Actualizado el 5 de may de 2025, 01:28 a. m.
Hablar de impuestos es como repasar un balance inerte, de cifras desprovistas de alma, tecnicismos repetidos y diagnósticos conocidos. Se debate cuánto se recauda y cómo se gasta, pero rara vez se aborda que en nuestra sociedad no existe un pacto fiscal auténtico. Lo vigente es una obligación formal -concentrada, en buena medida, en esa franja que percibe ingresos medios o altos y se aventura en el emprendimiento-, una carga sostenida más por temor a la sanción que por sentido de corresponsabilidad.
Un pacto fiscal no se decreta ni se impone desde una hoja de cálculo. Es, ante todo, una construcción política y ética. Se basa en el entendimiento de que el ciudadano financia al Estado y, a cambio, este responde con eficacia, legitimidad y rendición de cuentas. En Colombia, esta lógica no ha logrado consolidarse, se evade porque se desconfía, y se desconfía porque no se rinde cuentas y así se perpetúa un ciclo de desafección ciudadana.
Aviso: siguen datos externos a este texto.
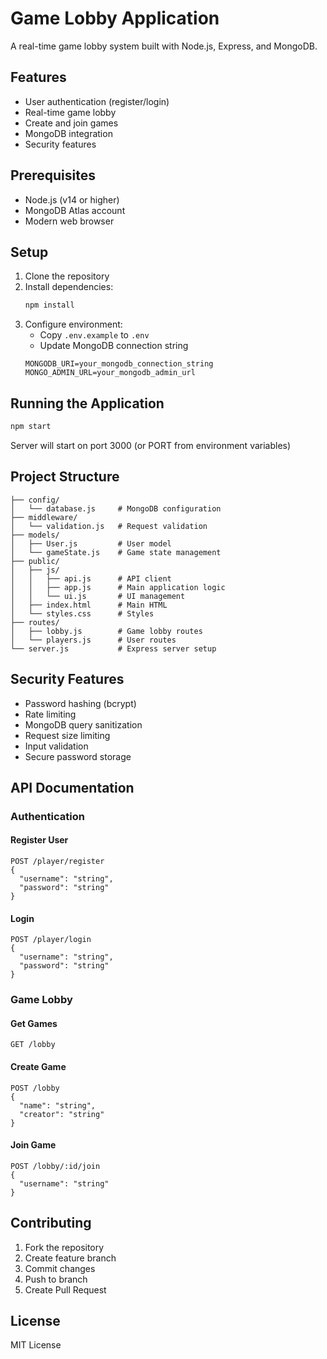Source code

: # Game Lobby Application

A real-time game lobby system built with Node.js, Express, and MongoDB.

## Features

- User authentication (register/login)
- Real-time game lobby
- Create and join games
- MongoDB integration
- Security features

## Prerequisites

- Node.js (v14 or higher)
- MongoDB Atlas account
- Modern web browser

## Setup

1. Clone the repository
2. Install dependencies:
   ```bash
   npm install
   ```
3. Configure environment:
   - Copy `.env.example` to `.env`
   - Update MongoDB connection string
   ```
   MONGODB_URI=your_mongodb_connection_string
   MONGO_ADMIN_URL=your_mongodb_admin_url
   ```

## Running the Application

```bash
npm start
```

Server will start on port 3000 (or PORT from environment variables)

## Project Structure

```
├── config/
│   └── database.js     # MongoDB configuration
├── middleware/
│   └── validation.js   # Request validation
├── models/
│   ├── User.js         # User model
│   └── gameState.js    # Game state management
├── public/
│   ├── js/
│   │   ├── api.js      # API client
│   │   ├── app.js      # Main application logic
│   │   └── ui.js       # UI management
│   ├── index.html      # Main HTML
│   └── styles.css      # Styles
├── routes/
│   ├── lobby.js        # Game lobby routes
│   └── players.js      # User routes
└── server.js           # Express server setup
```

## Security Features

- Password hashing (bcrypt)
- Rate limiting
- MongoDB query sanitization
- Request size limiting
- Input validation
- Secure password storage

## API Documentation

### Authentication

#### Register User
```
POST /player/register
{
  "username": "string",
  "password": "string"
}
```

#### Login
```
POST /player/login
{
  "username": "string",
  "password": "string"
}
```

### Game Lobby

#### Get Games
```
GET /lobby
```

#### Create Game
```
POST /lobby
{
  "name": "string",
  "creator": "string"
}
```

#### Join Game
```
POST /lobby/:id/join
{
  "username": "string"
}
```

## Contributing

1. Fork the repository
2. Create feature branch
3. Commit changes
4. Push to branch
5. Create Pull Request

## License

MIT License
Charles Tilly, teórico del Estado moderno, sostenía que los Estados no surgieron del consenso, sino de la necesidad. En la Europa del siglo XVII, los monarcas requerían recursos para financiar guerras. Para obtenerlos, debían negociar con sus súbditos. Así nació un principio fundamental: quien contribuye, reclama; quien paga, exige. De ese intercambio entre pólvora e impuestos emergieron instituciones capaces de gobernar y responder.
Sin caer en fatalismos —y reconociendo que algunas ejecutorias públicas en los principales centros urbanos han logrado impactar a propios y extraños—, es legítimo afirmar que nuestro país carece de una experiencia fundacional equivalente. Aquí, el impuesto suele percibirse como una extracción sin retorno, y el Estado, como una maquinaria lejana, informal, paquidérmica -en al menos dos terceras partes del territorio-, que cobra sin justificar y administra sin demostrar.
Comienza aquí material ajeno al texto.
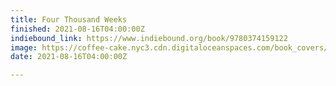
 ```yaml
---
title: Four Thousand Weeks
finished: 2021-08-16T04:00:00Z
indiebound_link: https://www.indiebound.org/book/9780374159122
image: https://coffee-cake.nyc3.cdn.digitaloceanspaces.com/book_covers/2021/four-thousand-weeks.webp
date: 2021-08-16T04:00:00Z

---
```


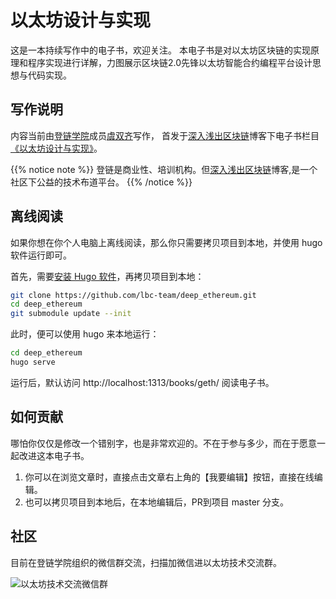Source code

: # 以太坊设计与实现

这是一本持续写作中的电子书，欢迎关注。
本电子书是对以太坊区块链的实现原理和程序实现进行详解，力图展示区块链2.0先锋以太坊智能合约编程平台设计思想与代码实现。

## 写作说明

内容当前由[登链学院](https://upchain.ke.qq.com/?tuin=bd898bbf)成员[虞双齐](https://yushuangqi.com)写作，
首发于[深入浅出区块链](https://learnblockchain.cn/)博客下电子书栏目[《以太坊设计与实现》](https://learnblockchain.cn/books/geth/)。

{{% notice note %}}
登链是商业性、培训机构。但[深入浅出区块链](https://learnblockchain.cn/)博客,是一个社区下公益的技术布道平台。
{{% /notice %}}
 
## 离线阅读

如果你想在你个人电脑上离线阅读，那么你只需要拷贝项目到本地，并使用 hugo 软件运行即可。

首先，需要[安装 Hugo 软件](https://gohugo.io/getting-started/installing)，再拷贝项目到本地：
```sh
git clone https://github.com/lbc-team/deep_ethereum.git
cd deep_ethereum
git submodule update --init
```

此时，便可以使用 hugo 来本地运行：

```sh
cd deep_ethereum
hugo serve
```

运行后，默认访问 http://localhost:1313/books/geth/ 阅读电子书。

## 如何贡献

哪怕你仅仅是修改一个错别字，也是非常欢迎的。不在于参与多少，而在于愿意一起改进这本电子书。

1. 你可以在浏览文章时，直接点击文章右上角的【我要编辑】按钮，直接在线编辑。
2. 也可以拷贝项目到本地后，在本地编辑后，PR到项目 master 分支。

## 社区

目前在登链学院组织的微信群交流，扫描加微信进以太坊技术交流群。

![以太坊技术交流微信群](https://learnblockchain.cn/books/images/wechat-ethereum.jpeg)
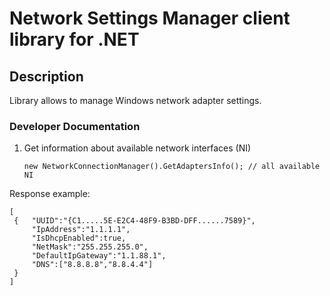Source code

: # Network Settings Manager client library for .NET



## Description
Library allows to manage Windows network adapter settings.



### Developer Documentation
1. Get information about available network interfaces (NI)

    ```
    new NetworkConnectionManager().GetAdaptersInfo(); // all available NI
    ```
    
Response example:
   ```
[
    {   "UUID":"{C1.....5E-E2C4-48F9-B3BD-DFF......7589}",
        "IpAddress":"1.1.1.1",
        "IsDhcpEnabled":true,
        "NetMask":"255.255.255.0",
        "DefaultIpGateway":"1.1.88.1",
        "DNS":["8.8.8.8","8.8.4.4"]
    }
]
   ```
Construir un nuevo pacto fiscal exige replantear la relación entre el poder central y los territorios. En esa dirección, la reforma al Sistema General de Participaciones (SGP), aprobada a finales del año pasado, representa quizá la transformación fiscal más relevante de las últimas dos décadas. No obstante, su trascendencia ha quedado opacada por las trivialidades del debate político cotidiano, pese a que no impone nuevas cargas tributarias, sino que propone una redistribución más equitativa del poder y los recursos.
Al establecer un incremento progresivo en las transferencias a los entes territoriales -del 27 % al 39,5 % de los ingresos corrientes de la Nación en los próximos doce años-, la reforma abre el camino hacia una descentralización real. Pero no se trata solo de transferir más recursos, sino de restituir a los gobiernos locales la capacidad de decidir, ejecutar y rendir cuentas con autonomía y legitimidad.
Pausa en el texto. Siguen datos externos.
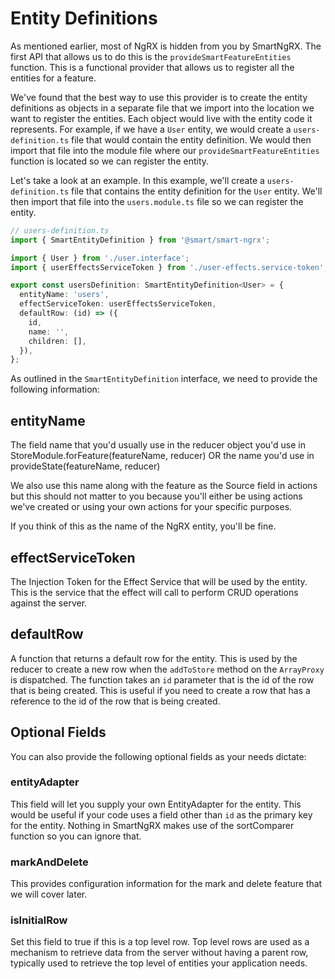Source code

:# Entity Definitions

As mentioned earlier, most of NgRX is hidden from you by SmartNgRX. The first API that allows us to do this is the `provideSmartFeatureEntities` function. This is a functional provider that allows us to register all the entities for a feature.

We've found that the best way to use this provider is to create the entity definitions as objects in a separate file that we import into the location we want to register the entities. Each object would live with the entity code it represents. For example, if we have a `User` entity, we would create a `users-definition.ts` file that would contain the entity definition. We would then import that file into the module file where our `provideSmartFeatureEntities` function is located so we can register the entity.

Let's take a look at an example. In this example, we'll create a `users-definition.ts` file that contains the entity definition for the `User` entity. We'll then import that file into the `users.module.ts` file so we can register the entity.

```typescript
// users-definition.ts
import { SmartEntityDefinition } from '@smart/smart-ngrx';

import { User } from './user.interface';
import { userEffectsServiceToken } from './user-effects.service-token';

export const usersDefinition: SmartEntityDefinition<User> = {
  entityName: 'users',
  effectServiceToken: userEffectsServiceToken,
  defaultRow: (id) => ({
    id,
    name: '',
    children: [],
  }),
};
```

As outlined in the `SmartEntityDefinition` interface, we need to provide the following information:

## entityName

The field name that you'd usually use in the reducer object you'd use in StoreModule.forFeature(featureName, reducer) OR the name you'd use in provideState(featureName, reducer)

We also use this name along with the feature as the Source field in actions but this should not matter to you because you'll either be using actions we've created or using your own actions for your specific purposes.

If you think of this as the name of the NgRX entity, you'll be fine.

## effectServiceToken

The Injection Token for the Effect Service that will be used by the entity. This is the service that the effect will call to perform CRUD operations against the server.

## defaultRow

A function that returns a default row for the entity. This is used by the reducer to create a new row when the `addToStore` method on the `ArrayProxy` is dispatched. The function takes an `id` parameter that is the id of the row that is being created. This is useful if you need to create a row that has a reference to the id of the row that is being created.

## Optional Fields

You can also provide the following optional fields as your needs dictate:

### entityAdapter

This field will let you supply your own EntityAdapter for the entity. This would be useful if your code uses a field other than `id` as the primary key for the entity. Nothing in SmartNgRX makes use of the sortComparer function so you can ignore that.

### markAndDelete

This provides configuration information for the mark and delete feature that we will cover later.

### isInitialRow

Set this field to true if this is a top level row. Top level rows are used as a mechanism to retrieve data from the server without having a parent row, typically used to retrieve the top level of entities your application needs.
La ausencia de una ley de competencias -asignatura pendiente para un futuro gobierno y congreso que, ojalá, estén a la altura del momento- será un desafío estructural para la implementación plena de la reforma. También lo será entender que transferir recursos, sin fortalecer simultáneamente las capacidades locales, es una fórmula incompleta. Más allá del diseño normativo, el verdadero reto es lograr que la ciudadanía tenga la certeza -manifestación concreta de calidad de vida- de que lo que paga en impuestos se traduce efectivamente en bienestar, y no en los costos de una cultura corrupta o en el sostenimiento de burocracias ineficientes. No se trata solo de tributar, sino de definir el modelo de garantías colectivas que queremos consolidar como país.